Stored data:
■ ■ ■ ■ ■

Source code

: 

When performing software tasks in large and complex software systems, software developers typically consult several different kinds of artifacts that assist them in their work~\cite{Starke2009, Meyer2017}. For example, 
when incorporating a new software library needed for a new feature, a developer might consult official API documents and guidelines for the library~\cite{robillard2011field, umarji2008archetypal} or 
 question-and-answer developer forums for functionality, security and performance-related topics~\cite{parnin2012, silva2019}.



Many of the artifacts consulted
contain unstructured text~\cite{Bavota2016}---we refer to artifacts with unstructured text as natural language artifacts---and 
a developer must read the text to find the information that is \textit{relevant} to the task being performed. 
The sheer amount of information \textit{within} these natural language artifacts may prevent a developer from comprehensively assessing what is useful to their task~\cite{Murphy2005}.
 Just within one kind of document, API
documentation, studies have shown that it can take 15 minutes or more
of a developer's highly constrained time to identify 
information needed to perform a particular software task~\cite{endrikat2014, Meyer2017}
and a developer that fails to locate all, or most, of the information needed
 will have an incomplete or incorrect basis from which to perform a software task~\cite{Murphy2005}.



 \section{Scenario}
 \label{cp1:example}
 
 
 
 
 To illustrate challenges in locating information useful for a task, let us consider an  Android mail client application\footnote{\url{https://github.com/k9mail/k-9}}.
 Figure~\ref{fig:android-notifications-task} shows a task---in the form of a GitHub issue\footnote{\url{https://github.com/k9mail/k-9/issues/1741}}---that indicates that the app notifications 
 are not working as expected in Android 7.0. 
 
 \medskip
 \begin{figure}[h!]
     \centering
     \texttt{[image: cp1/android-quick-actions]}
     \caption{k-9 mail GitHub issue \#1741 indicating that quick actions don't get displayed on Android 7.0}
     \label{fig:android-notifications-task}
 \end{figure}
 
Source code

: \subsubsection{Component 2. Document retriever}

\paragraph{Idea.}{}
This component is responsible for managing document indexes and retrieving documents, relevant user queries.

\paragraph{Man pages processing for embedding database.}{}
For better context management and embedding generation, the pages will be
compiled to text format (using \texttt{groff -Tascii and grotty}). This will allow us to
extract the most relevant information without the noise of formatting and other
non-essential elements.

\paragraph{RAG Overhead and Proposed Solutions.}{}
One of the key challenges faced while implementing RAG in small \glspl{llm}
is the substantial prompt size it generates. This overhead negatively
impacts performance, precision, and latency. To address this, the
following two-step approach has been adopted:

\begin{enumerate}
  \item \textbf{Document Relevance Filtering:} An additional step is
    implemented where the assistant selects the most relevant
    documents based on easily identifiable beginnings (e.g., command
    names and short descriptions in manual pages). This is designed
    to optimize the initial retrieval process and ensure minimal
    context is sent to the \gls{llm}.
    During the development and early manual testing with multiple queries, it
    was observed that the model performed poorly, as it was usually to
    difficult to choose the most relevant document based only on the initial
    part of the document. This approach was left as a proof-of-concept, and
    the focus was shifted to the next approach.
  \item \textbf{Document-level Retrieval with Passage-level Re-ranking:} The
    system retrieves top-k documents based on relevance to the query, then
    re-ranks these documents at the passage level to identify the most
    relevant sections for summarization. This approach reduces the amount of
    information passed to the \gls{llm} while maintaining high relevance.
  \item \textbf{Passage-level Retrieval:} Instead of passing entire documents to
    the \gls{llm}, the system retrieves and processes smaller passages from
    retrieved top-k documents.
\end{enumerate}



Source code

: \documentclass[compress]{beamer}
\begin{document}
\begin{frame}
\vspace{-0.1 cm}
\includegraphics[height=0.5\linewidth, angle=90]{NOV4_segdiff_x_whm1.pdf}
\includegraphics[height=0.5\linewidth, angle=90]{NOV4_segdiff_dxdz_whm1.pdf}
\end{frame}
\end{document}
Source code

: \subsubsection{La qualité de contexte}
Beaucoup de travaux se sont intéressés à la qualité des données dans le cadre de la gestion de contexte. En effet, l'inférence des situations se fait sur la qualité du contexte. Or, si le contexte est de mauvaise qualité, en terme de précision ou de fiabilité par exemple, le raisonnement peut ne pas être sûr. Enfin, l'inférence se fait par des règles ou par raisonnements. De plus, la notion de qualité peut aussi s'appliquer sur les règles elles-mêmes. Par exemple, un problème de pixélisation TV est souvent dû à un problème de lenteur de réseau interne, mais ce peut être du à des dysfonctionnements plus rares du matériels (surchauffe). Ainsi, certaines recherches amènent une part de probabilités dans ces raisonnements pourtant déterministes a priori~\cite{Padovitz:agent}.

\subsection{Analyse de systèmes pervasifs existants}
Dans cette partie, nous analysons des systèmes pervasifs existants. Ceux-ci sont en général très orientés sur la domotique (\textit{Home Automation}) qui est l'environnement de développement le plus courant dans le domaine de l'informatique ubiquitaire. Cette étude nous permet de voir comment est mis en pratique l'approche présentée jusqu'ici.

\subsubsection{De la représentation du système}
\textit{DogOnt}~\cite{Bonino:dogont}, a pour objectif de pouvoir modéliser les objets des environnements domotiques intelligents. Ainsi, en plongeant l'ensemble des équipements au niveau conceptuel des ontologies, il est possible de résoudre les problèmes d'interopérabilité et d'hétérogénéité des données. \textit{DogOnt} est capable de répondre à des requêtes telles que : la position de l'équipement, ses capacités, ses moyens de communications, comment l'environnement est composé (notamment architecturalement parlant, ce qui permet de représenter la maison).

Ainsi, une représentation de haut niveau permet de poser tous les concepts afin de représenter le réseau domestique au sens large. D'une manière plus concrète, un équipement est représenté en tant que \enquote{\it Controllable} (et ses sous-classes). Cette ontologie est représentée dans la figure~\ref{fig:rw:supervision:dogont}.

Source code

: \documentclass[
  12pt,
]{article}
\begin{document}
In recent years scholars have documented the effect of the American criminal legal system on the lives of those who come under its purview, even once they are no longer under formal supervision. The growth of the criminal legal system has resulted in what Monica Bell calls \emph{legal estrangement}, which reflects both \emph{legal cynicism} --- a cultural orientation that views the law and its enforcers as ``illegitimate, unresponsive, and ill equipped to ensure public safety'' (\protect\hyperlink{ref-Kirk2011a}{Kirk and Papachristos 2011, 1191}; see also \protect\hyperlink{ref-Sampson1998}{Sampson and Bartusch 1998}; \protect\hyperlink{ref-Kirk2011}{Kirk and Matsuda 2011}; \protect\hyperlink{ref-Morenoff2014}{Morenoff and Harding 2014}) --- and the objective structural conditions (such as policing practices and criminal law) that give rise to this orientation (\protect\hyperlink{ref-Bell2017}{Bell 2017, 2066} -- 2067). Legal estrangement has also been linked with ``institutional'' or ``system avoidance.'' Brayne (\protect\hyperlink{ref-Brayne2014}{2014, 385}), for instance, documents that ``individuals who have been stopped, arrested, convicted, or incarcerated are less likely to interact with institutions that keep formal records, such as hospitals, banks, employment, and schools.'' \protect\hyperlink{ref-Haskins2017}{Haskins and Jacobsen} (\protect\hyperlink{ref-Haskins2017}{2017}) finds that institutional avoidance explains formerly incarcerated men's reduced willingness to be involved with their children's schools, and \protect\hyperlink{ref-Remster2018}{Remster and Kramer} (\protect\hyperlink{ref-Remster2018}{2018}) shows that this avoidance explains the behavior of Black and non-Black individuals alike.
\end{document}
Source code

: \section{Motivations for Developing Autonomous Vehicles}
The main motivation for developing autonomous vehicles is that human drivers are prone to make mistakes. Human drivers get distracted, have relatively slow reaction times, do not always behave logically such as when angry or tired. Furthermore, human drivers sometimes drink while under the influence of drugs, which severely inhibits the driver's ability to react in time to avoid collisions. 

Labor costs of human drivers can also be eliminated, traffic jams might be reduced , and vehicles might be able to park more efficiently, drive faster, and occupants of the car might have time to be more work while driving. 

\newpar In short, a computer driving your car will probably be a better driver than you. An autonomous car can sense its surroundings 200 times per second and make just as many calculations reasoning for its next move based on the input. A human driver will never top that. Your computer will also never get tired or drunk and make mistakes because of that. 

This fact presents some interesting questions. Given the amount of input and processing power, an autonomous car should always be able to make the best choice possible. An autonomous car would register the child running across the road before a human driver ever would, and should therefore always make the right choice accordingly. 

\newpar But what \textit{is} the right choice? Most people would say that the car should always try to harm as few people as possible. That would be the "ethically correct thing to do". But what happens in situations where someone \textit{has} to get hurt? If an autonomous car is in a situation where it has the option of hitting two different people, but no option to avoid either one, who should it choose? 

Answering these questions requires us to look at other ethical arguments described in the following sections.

■ ■ ■ ■ ■

TASK DESCRIPTION: From the data above, output exactly the lines between the one containing "documents based on easily" and the one containing "During the development", counting both of them.

WRITTEN REPLY:
    documents based on easily identifiable beginnings (e.g., command
    names and short descriptions in manual pages). This is designed
    to optimize the initial retrieval process and ensure minimal
    context is sent to the \gls{llm}.
    During the development and early manual testing with multiple queries, it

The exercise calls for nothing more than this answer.